Vicksburg officials consider raising ambulance fares – The Vicksburg Post

Citing the rising cost of running the city’s ambulance service, Vicksburg Mayor George Flaggs Jr. appointed a committee to work out an interlocal agreement with the Warren County Board of Supervisors regarding the cost of the provision of an ambulance service in the city and could.

Flaggs appointed the committee of Fire Chief Craig Danczyk, Deputy Chiefs Derrick Stamps and Trey Martin, City Attorney Kim Nailor and City Finance and Accounting Manager Doug Whittington to determine the costs and agreement and make a recommendation to Flaggs before August 1st.

City and county councils each begin budget discussions in August and must have a budget in place by September 15.

Ambulance and rescue services are provided by the Vicksburg Fire Department, which has provided ambulance services since 1969.

The last interlocal agreement on ambulance services between the city and the county was approved in 2018 and continued through 2020.

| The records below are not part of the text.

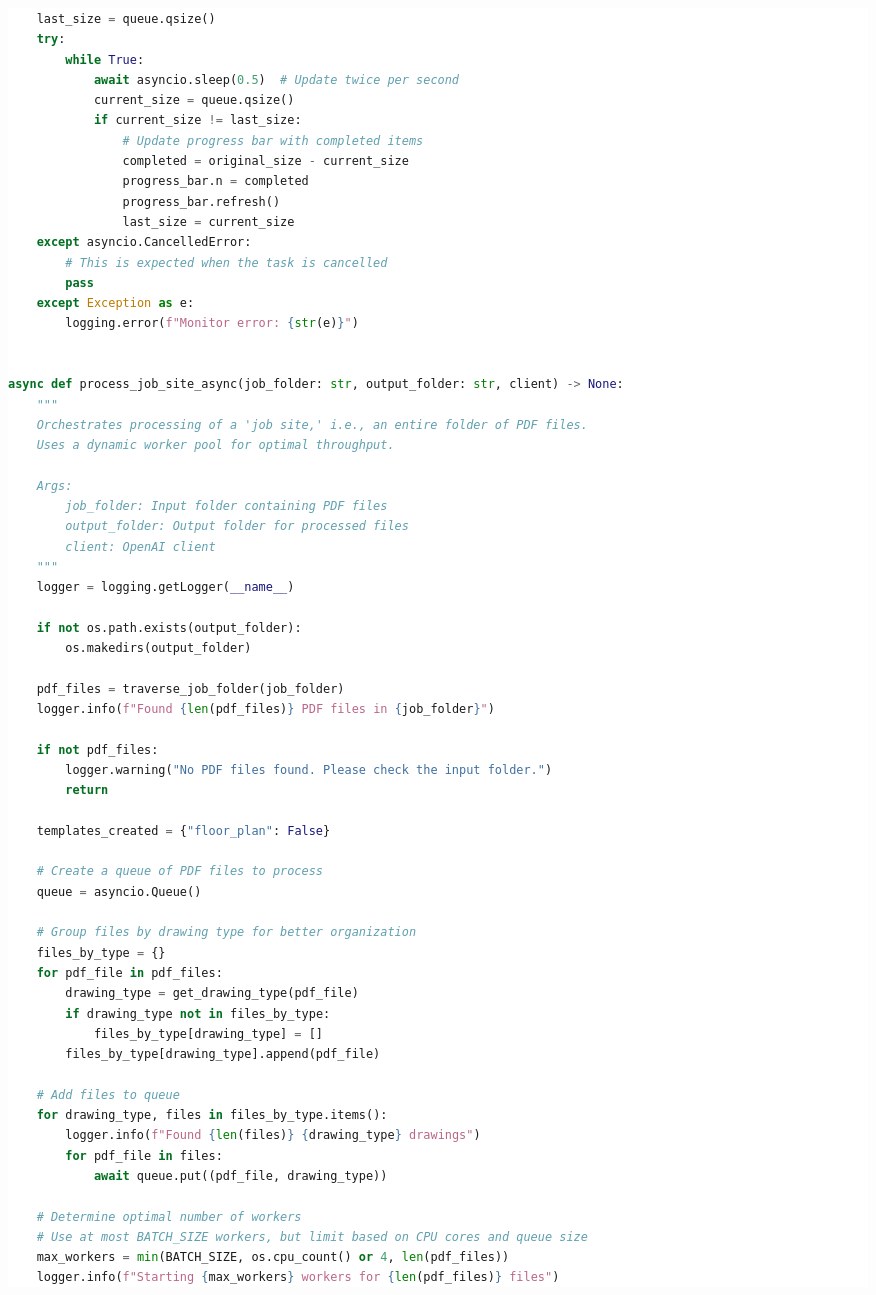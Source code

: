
```py
    last_size = queue.qsize()
    try:
        while True:
            await asyncio.sleep(0.5)  # Update twice per second
            current_size = queue.qsize()
            if current_size != last_size:
                # Update progress bar with completed items
                completed = original_size - current_size
                progress_bar.n = completed
                progress_bar.refresh()
                last_size = current_size
    except asyncio.CancelledError:
        # This is expected when the task is cancelled
        pass
    except Exception as e:
        logging.error(f"Monitor error: {str(e)}")


async def process_job_site_async(job_folder: str, output_folder: str, client) -> None:
    """
    Orchestrates processing of a 'job site,' i.e., an entire folder of PDF files.
    Uses a dynamic worker pool for optimal throughput.
    
    Args:
        job_folder: Input folder containing PDF files
        output_folder: Output folder for processed files
        client: OpenAI client
    """
    logger = logging.getLogger(__name__)
    
    if not os.path.exists(output_folder):
        os.makedirs(output_folder)
    
    pdf_files = traverse_job_folder(job_folder)
    logger.info(f"Found {len(pdf_files)} PDF files in {job_folder}")
    
    if not pdf_files:
        logger.warning("No PDF files found. Please check the input folder.")
        return
    
    templates_created = {"floor_plan": False}
    
    # Create a queue of PDF files to process
    queue = asyncio.Queue()
    
    # Group files by drawing type for better organization
    files_by_type = {}
    for pdf_file in pdf_files:
        drawing_type = get_drawing_type(pdf_file)
        if drawing_type not in files_by_type:
            files_by_type[drawing_type] = []
        files_by_type[drawing_type].append(pdf_file)
    
    # Add files to queue
    for drawing_type, files in files_by_type.items():
        logger.info(f"Found {len(files)} {drawing_type} drawings")
        for pdf_file in files:
            await queue.put((pdf_file, drawing_type))
    
    # Determine optimal number of workers
    # Use at most BATCH_SIZE workers, but limit based on CPU cores and queue size
    max_workers = min(BATCH_SIZE, os.cpu_count() or 4, len(pdf_files))
    logger.info(f"Starting {max_workers} workers for {len(pdf_files)} files")
```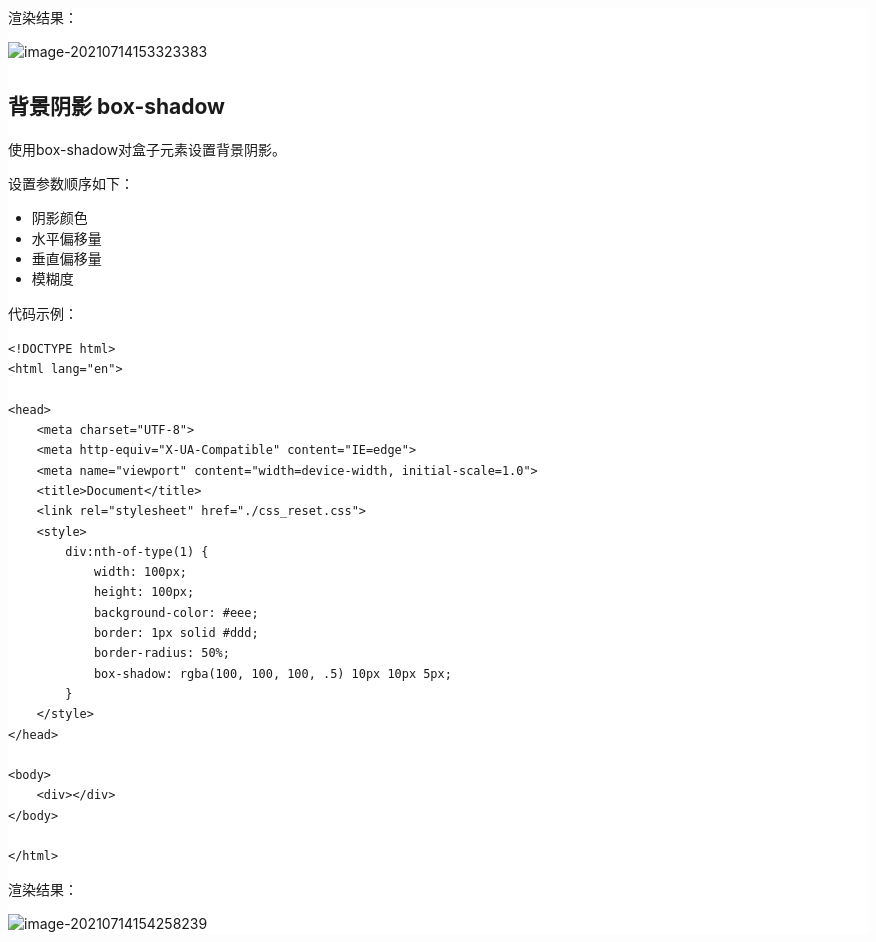 渲染结果：

![image-20210714153323383](https://images-1302522496.cos.ap-nanjing.myqcloud.com/img/image-20210714153323383.png)





## 背景阴影 box-shadow

使用box-shadow对盒子元素设置背景阴影。

设置参数顺序如下：

- 阴影颜色
- 水平偏移量
- 垂直偏移量
- 模糊度



代码示例：

```
<!DOCTYPE html>
<html lang="en">

<head>
    <meta charset="UTF-8">
    <meta http-equiv="X-UA-Compatible" content="IE=edge">
    <meta name="viewport" content="width=device-width, initial-scale=1.0">
    <title>Document</title>
    <link rel="stylesheet" href="./css_reset.css">
    <style>
        div:nth-of-type(1) {
            width: 100px;
            height: 100px;
            background-color: #eee;
            border: 1px solid #ddd;
            border-radius: 50%;
            box-shadow: rgba(100, 100, 100, .5) 10px 10px 5px;
        }
    </style>
</head>

<body>
    <div></div>
</body>

</html>
```

渲染结果：

![image-20210714154258239](https://images-1302522496.cos.ap-nanjing.myqcloud.com/img/image-20210714154258239.png)
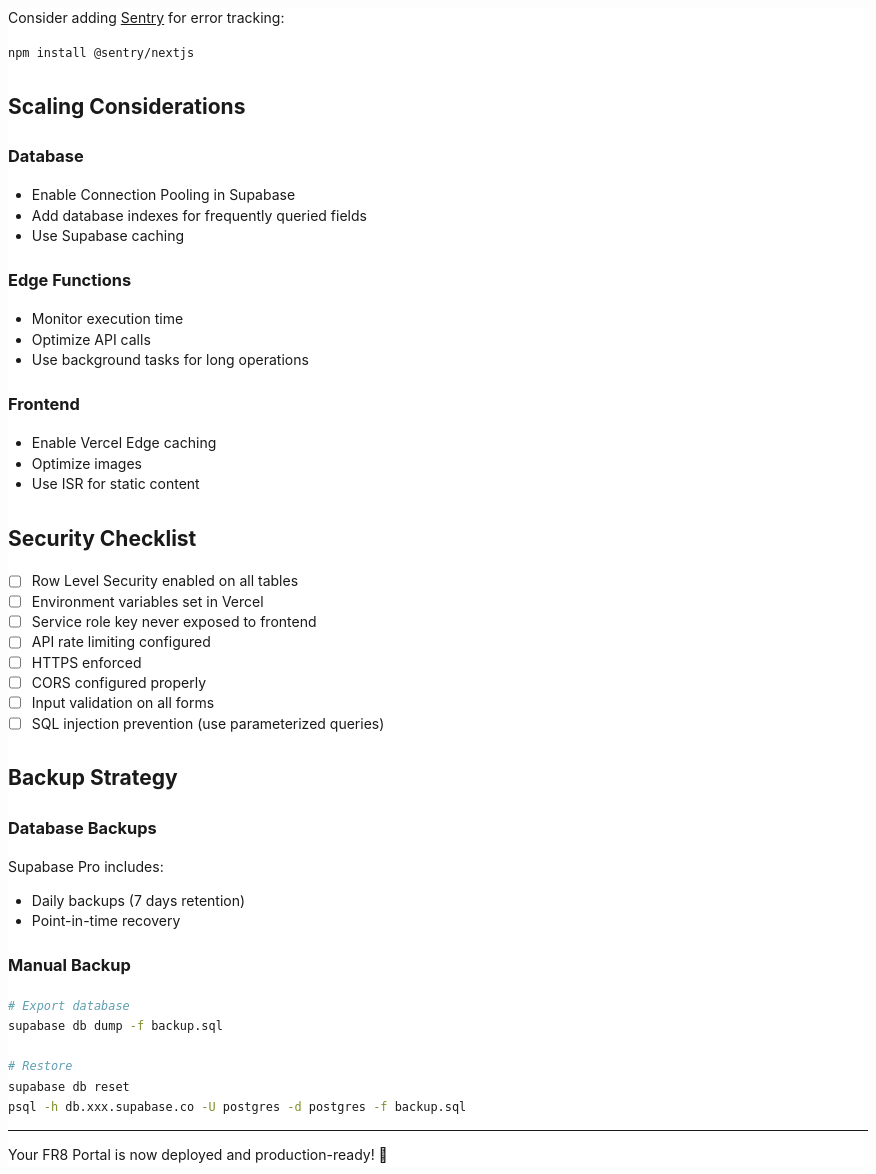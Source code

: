 Consider adding [Sentry](https://sentry.io) for error tracking:

```bash
npm install @sentry/nextjs
```

## Scaling Considerations

### Database

- Enable Connection Pooling in Supabase
- Add database indexes for frequently queried fields
- Use Supabase caching

### Edge Functions

- Monitor execution time
- Optimize API calls
- Use background tasks for long operations

### Frontend

- Enable Vercel Edge caching
- Optimize images
- Use ISR for static content

## Security Checklist

- [ ] Row Level Security enabled on all tables
- [ ] Environment variables set in Vercel
- [ ] Service role key never exposed to frontend
- [ ] API rate limiting configured
- [ ] HTTPS enforced
- [ ] CORS configured properly
- [ ] Input validation on all forms
- [ ] SQL injection prevention (use parameterized queries)

## Backup Strategy

### Database Backups

Supabase Pro includes:
- Daily backups (7 days retention)
- Point-in-time recovery

### Manual Backup

```bash
# Export database
supabase db dump -f backup.sql

# Restore
supabase db reset
psql -h db.xxx.supabase.co -U postgres -d postgres -f backup.sql
```

---

Your FR8 Portal is now deployed and production-ready! 🚀

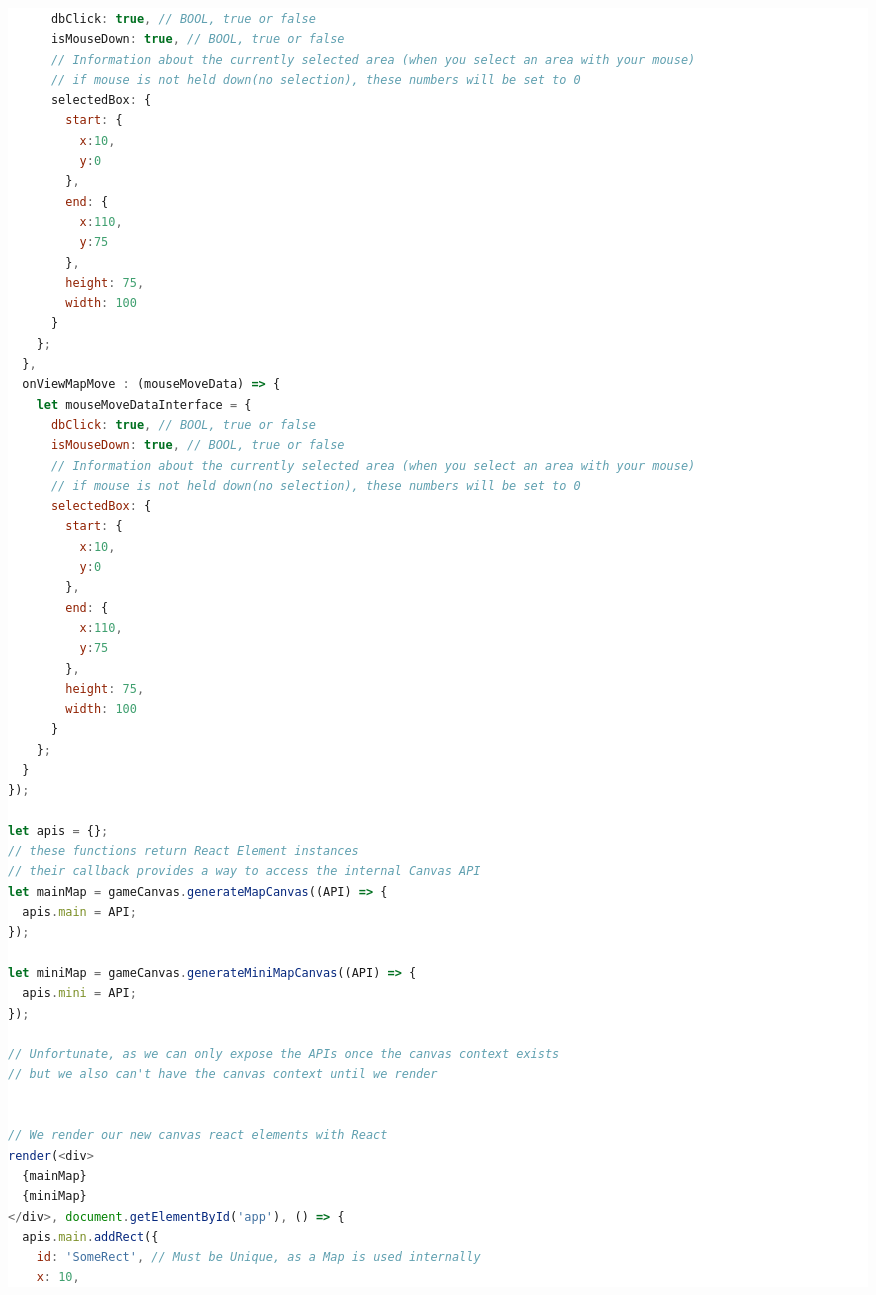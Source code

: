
 ```javascript
      dbClick: true, // BOOL, true or false
      isMouseDown: true, // BOOL, true or false
      // Information about the currently selected area (when you select an area with your mouse)
      // if mouse is not held down(no selection), these numbers will be set to 0
      selectedBox: {
        start: {
          x:10,
          y:0
        },
        end: {
          x:110,
          y:75
        },
        height: 75,
        width: 100
      }
    };
  },
  onViewMapMove : (mouseMoveData) => {
    let mouseMoveDataInterface = {
      dbClick: true, // BOOL, true or false
      isMouseDown: true, // BOOL, true or false
      // Information about the currently selected area (when you select an area with your mouse)
      // if mouse is not held down(no selection), these numbers will be set to 0
      selectedBox: {
        start: {
          x:10,
          y:0
        },
        end: {
          x:110,
          y:75
        },
        height: 75,
        width: 100
      }
    };
  }
});

let apis = {};
// these functions return React Element instances
// their callback provides a way to access the internal Canvas API
let mainMap = gameCanvas.generateMapCanvas((API) => {
  apis.main = API;
});

let miniMap = gameCanvas.generateMiniMapCanvas((API) => {
  apis.mini = API;
});

// Unfortunate, as we can only expose the APIs once the canvas context exists
// but we also can't have the canvas context until we render


// We render our new canvas react elements with React
render(<div>
  {mainMap}
  {miniMap}
</div>, document.getElementById('app'), () => {
  apis.main.addRect({
    id: 'SomeRect', // Must be Unique, as a Map is used internally
    x: 10,
```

Under the agreement, the county pays $280,000 a year for emergency services such as the Vicksburg Fire Department’s rescue service, hazmat response and dive team for help cover the costs of providing services outside the city limits. The $280,000 is paid quarterly with ambulance bills.

The charge for ambulance service is $400.

“Gerrands cost us – gas prices – and we are asked to provide services that cost us, such as care at nursing homes (for transfers to doctors or hospitals),” Flaggs said after the meeting. “What I really want to do is give the oversight board time to start (working on its budget). We did not work out an agreement with the last administration.

“We want them to know when preparing their budget that they anticipate an increase in costs,” he said.

Flaggs said he hasn’t spoken with any Warren County supervisors about the possible increase in service fees, but Danczyk has. Danczyk said he briefly discussed a potential raise with District 1 Supervisor Ed Herring, who represents supervisors on the E911 board.

“I just want to put it (the potential increase) out there so the public knows it’s costing us more,” Flaggs said.

“We haven’t increased billing in over five years and we all know that everything has increased tremendously (in price) over the last three years; these are just factors that increase operating costs,” Danczyk said.

He said the cost of some items used in the ambulance had increased by “100 to 300 per cent”. In addition, he said, the cost of gasoline and vehicles has risen and some vendors have placed restrictions on purchasing certain items in bulk.

The city’s new ambulances, he said, cost nearly $500,000.

“What we’re hoping to do is get together and make some subtle tweaks to try to get it (fresh) to a current model. I think it will be pretty good,” Danczyk said. “We are only in the initial stages of developing a proposal.”